Sequential Recommendation with Caser

Matrix factorization treats user history as a bag — order doesn’t matter. But sessions reveal short-term intent that bags miss: someone who just watched two sci-fi movies probably wants a third, regardless of their all-time average preferences.

Caser (Tang & Wang, 2018) — convolutional sequence recommender. Build a user’s recent interactions into a L \times d matrix (last L items × embedding dim); apply horizontal convolutions (capture sequential patterns) and vertical convolutions (capture pointwise patterns); combine with a per-user latent vector to predict the next item.

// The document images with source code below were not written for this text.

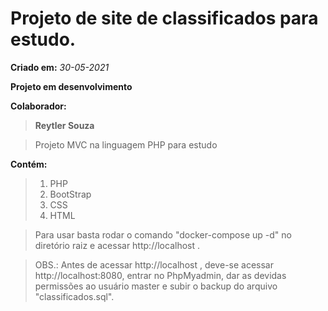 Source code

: # Projeto de site de classificados para estudo.

**Criado em:** *30-05-2021*


**Projeto em desenvolvimento**


**Colaborador:** 
>**Reytler Souza**

>Projeto MVC na linguagem PHP para estudo

**Contém:**
>1. PHP
>2. BootStrap
>3. CSS
>4. HTML

> Para usar basta rodar o comando "docker-compose up -d" no diretório raiz e acessar http://localhost .

> OBS.: Antes de acessar http://localhost , deve-se acessar http://localhost:8080, entrar no PhpMyadmin, dar as devidas permissões ao usuário master e subir o backup do arquivo "classificados.sql". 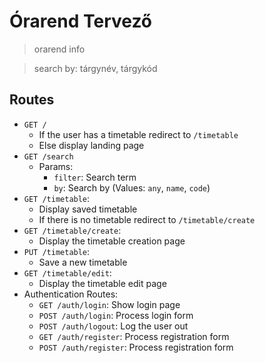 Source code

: # Órarend Tervező



> orarend info

> search by: tárgynév, tárgykód


## Routes

 - `GET / `
     - If the user has a timetable redirect to `/timetable` 
     - Else display landing page
 - `GET /search`
    - Params:
        - `filter`: Search term
        - `by`: Search by (Values: `any`, `name`, `code`)
 - `GET /timetable`:
    - Display saved timetable
    - If there is no timetable redirect to `/timetable/create`
 - `GET /timetable/create`:
    - Display the timetable creation page
 - `PUT /timetable`:
    - Save a new timetable
 - `GET /timetable/edit`:
    - Display the timetable edit page
 - Authentication Routes:
    - `GET /auth/login`: Show login page
    - `POST /auth/login`: Process login form
    - `POST /auth/logout`: Log the user out
    - `GET /auth/register`: Process registration form
    - `POST /auth/register`: Process registration form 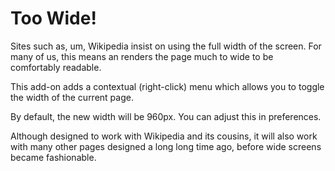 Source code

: # Too Wide!

Sites such as, um, Wikipedia insist on using the full width of the screen.
For many of us, this means an renders the page much to wide to be comfortably readable.

This add-on adds a contextual (right-click) menu which allows you to toggle the width of the current page.

By default, the new width will be 960px. You can adjust this in preferences.

Although designed to work with Wikipedia and its cousins, it will also work with many other pages
designed a long long time ago, before wide screens became fashionable.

A bridge between session-based RNN models and collaborative filtering. Combines a “what you’ve been doing recently” signal with a “who you are” signal.

Training uses the same pairwise ranking objective as NeuMF:

\mathcal{L}_{BPR} = -\sum_{(u,i,j)} \log \sigma(\hat y_{uit} - \hat y_{ujt}).

Architecture

Two parallel CNN branches over the recent-items matrix — horizontal filters scan multi-item sequences, vertical filters mix item embeddings:

from d2l import torch as d2l
import torch
from torch import nn
import random

Embedding tables + parallel conv branches + per-user MF component → final score:

class Caser(nn.Module):
    def __init__(self, num_factors, num_users, num_items, L=5, d=16,
                 d_prime=4, drop_ratio=0.05):
        super().__init__()
        self.P = nn.Embedding(num_users, num_factors)
        self.Q = nn.Embedding(num_items, num_factors)
        self.d_prime, self.d = d_prime, d
        # Vertical convolution layer
        self.conv_v = nn.Conv2d(1, d_prime, (L, 1))
        # Horizontal convolution layer
        h = [i + 1 for i in range(L)]
        self.conv_h = nn.ModuleList(
            [nn.Conv2d(1, d, (i, num_factors)) for i in h])
        self.max_pool = nn.ModuleList(
            [nn.MaxPool1d(L - i + 1) for i in h])
        # Fully connected layer
        self.fc1_dim_v, self.fc1_dim_h = d_prime * num_factors, d * len(h)
        self.fc = nn.Sequential(
            nn.Linear(d_prime * num_factors + d * L, num_factors),
            nn.ReLU())
        self.Q_prime = nn.Embedding(num_items, num_factors * 2)
        self.b = nn.Embedding(num_items, 1)
        self.dropout = nn.Dropout(drop_ratio)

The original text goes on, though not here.